Output exactly the lines between the one holding "the reference being" and the last line of the data below, both of those lines included.

### Provided material

== == ==

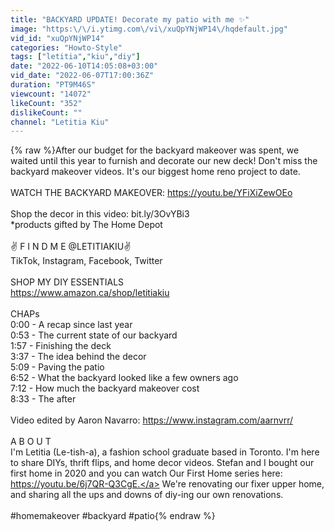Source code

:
 ```yaml
---
title: "BACKYARD UPDATE! Decorate my patio with me ✨"
image: "https:\/\/i.ytimg.com\/vi\/xuQpYNjWP14\/hqdefault.jpg"
vid_id: "xuQpYNjWP14"
categories: "Howto-Style"
tags: ["letitia","kiu","diy"]
date: "2022-06-10T14:05:08+03:00"
vid_date: "2022-06-07T17:00:36Z"
duration: "PT9M46S"
viewcount: "14072"
likeCount: "352"
dislikeCount: ""
channel: "Letitia Kiu"
---
```

{% raw %}After our budget for the backyard makeover was spent, we waited until this year to furnish and decorate our new deck! Don't miss the backyard makeover videos. It's our biggest home reno project to date.<br /><br />WATCH THE BACKYARD MAKEOVER: <a rel="nofollow" target="blank" href="https://youtu.be/YFiXiZewOEo">https://youtu.be/YFiXiZewOEo</a><br /><br />Shop the decor in this video: bit.ly/3OvYBi3<br />*products gifted by The Home Depot<br /><br />✌  F I N D   M E  @LETITIAKIU✌<br />TikTok, Instagram, Facebook, Twitter<br /><br />SHOP MY DIY ESSENTIALS<br /><a rel="nofollow" target="blank" href="https://www.amazon.ca/shop/letitiakiu">https://www.amazon.ca/shop/letitiakiu</a><br /><br />CHAPs<br />0:00 - A recap since last year<br />0:53 - The current state of our backyard<br />1:57 - Finishing the deck<br />3:37 - The idea behind the decor<br />5:09 - Paving the patio<br />6:52 - What the backyard looked like a few owners ago<br />7:12 - How much the backyard makeover cost<br />8:33 - The after<br /><br />Video edited by Aaron Navarro: <a rel="nofollow" target="blank" href="https://www.instagram.com/aarnvrr/">https://www.instagram.com/aarnvrr/</a><br /><br />A B O U T<br />I'm Letitia (Le-tish-a), a fashion school graduate based in Toronto.  I'm here to share DIYs, thrift flips, and home decor videos.  Stefan and I bought our first home in 2020 and you can watch Our First Home series here: <a rel="nofollow" target="blank" href="https://youtu.be/6j7QR-Q3CgE.">https://youtu.be/6j7QR-Q3CgE.</a> We're renovating our fixer upper home, and sharing all the ups and downs of diy-ing our own renovations.<br /><br />#homemakeover #backyard #patio{% endraw %}

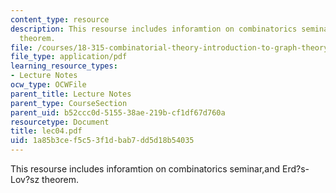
 ```yaml
---
content_type: resource
description: This resourse includes inforamtion on combinatorics seminar,and Erd?s-Lov?sz
  theorem.
file: /courses/18-315-combinatorial-theory-introduction-to-graph-theory-extremal-and-enumerative-combinatorics-spring-2005/1a85b3cef5c53f1dbab7dd5d18b54035_lec04.pdf
file_type: application/pdf
learning_resource_types:
- Lecture Notes
ocw_type: OCWFile
parent_title: Lecture Notes
parent_type: CourseSection
parent_uid: b52ccc0d-5155-38ae-219b-cf1df67d760a
resourcetype: Document
title: lec04.pdf
uid: 1a85b3ce-f5c5-3f1d-bab7-dd5d18b54035
---
```

This resourse includes inforamtion on combinatorics seminar,and Erd?s-Lov?sz theorem.

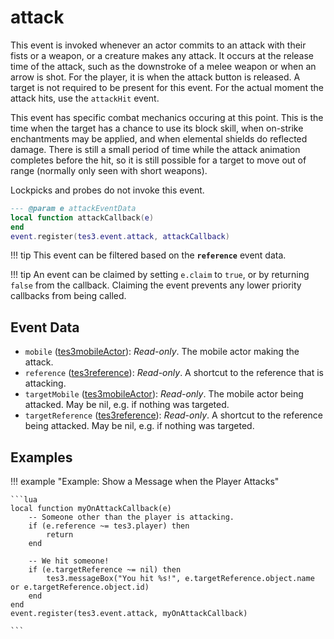 <!---
	This file is autogenerated. Do not edit this file manually. Your changes will be ignored.
	More information: https://github.com/MWSE/MWSE/tree/master/docs
-->

# attack

This event is invoked whenever an actor commits to an attack with their fists or a weapon, or a creature makes any attack. It occurs at the release time of the attack, such as the downstroke of a melee weapon or when an arrow is shot. For the player, it is when the attack button is released. A target is not required to be present for this event. For the actual moment the attack hits, use the `attackHit` event.

This event has specific combat mechanics occuring at this point. This is the time when the target has a chance to use its block skill, when on-strike enchantments may be applied, and when elemental shields do reflected damage. There is still a small period of time while the attack animation completes before the hit, so it is still possible for a target to move out of range (normally only seen with short weapons).

Lockpicks and probes do not invoke this event.

```lua
--- @param e attackEventData
local function attackCallback(e)
end
event.register(tes3.event.attack, attackCallback)
```

!!! tip
	This event can be filtered based on the **`reference`** event data.

!!! tip
	An event can be claimed by setting `e.claim` to `true`, or by returning `false` from the callback. Claiming the event prevents any lower priority callbacks from being called.

## Event Data

* `mobile` ([tes3mobileActor](../../types/tes3mobileActor)): *Read-only*. The mobile actor making the attack.
* `reference` ([tes3reference](../../types/tes3reference)): *Read-only*. A shortcut to the reference that is attacking.
* `targetMobile` ([tes3mobileActor](../../types/tes3mobileActor)): *Read-only*. The mobile actor being attacked. May be nil, e.g. if nothing was targeted.
* `targetReference` ([tes3reference](../../types/tes3reference)): *Read-only*. A shortcut to the reference being attacked. May be nil, e.g. if nothing was targeted.

## Examples

!!! example "Example: Show a Message when the Player Attacks"

	```lua
	local function myOnAttackCallback(e)
		-- Someone other than the player is attacking.
		if (e.reference ~= tes3.player) then
			return
		end
	
		-- We hit someone!
		if (e.targetReference ~= nil) then
			tes3.messageBox("You hit %s!", e.targetReference.object.name or e.targetReference.object.id)
		end
	end
	event.register(tes3.event.attack, myOnAttackCallback)

	```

== == ==

### Problem solution
* `targetReference` ([tes3reference](../../types/tes3reference)): *Read-only*. A shortcut to the reference being attacked. May be nil, e.g. if nothing was targeted.

## Examples

!!! example "Example: Show a Message when the Player Attacks"

	```lua
	local function myOnAttackCallback(e)
		-- Someone other than the player is attacking.
		if (e.reference ~= tes3.player) then
			return
		end
	
		-- We hit someone!
		if (e.targetReference ~= nil) then
			tes3.messageBox("You hit %s!", e.targetReference.object.name or e.targetReference.object.id)
		end
	end
	event.register(tes3.event.attack, myOnAttackCallback)

	```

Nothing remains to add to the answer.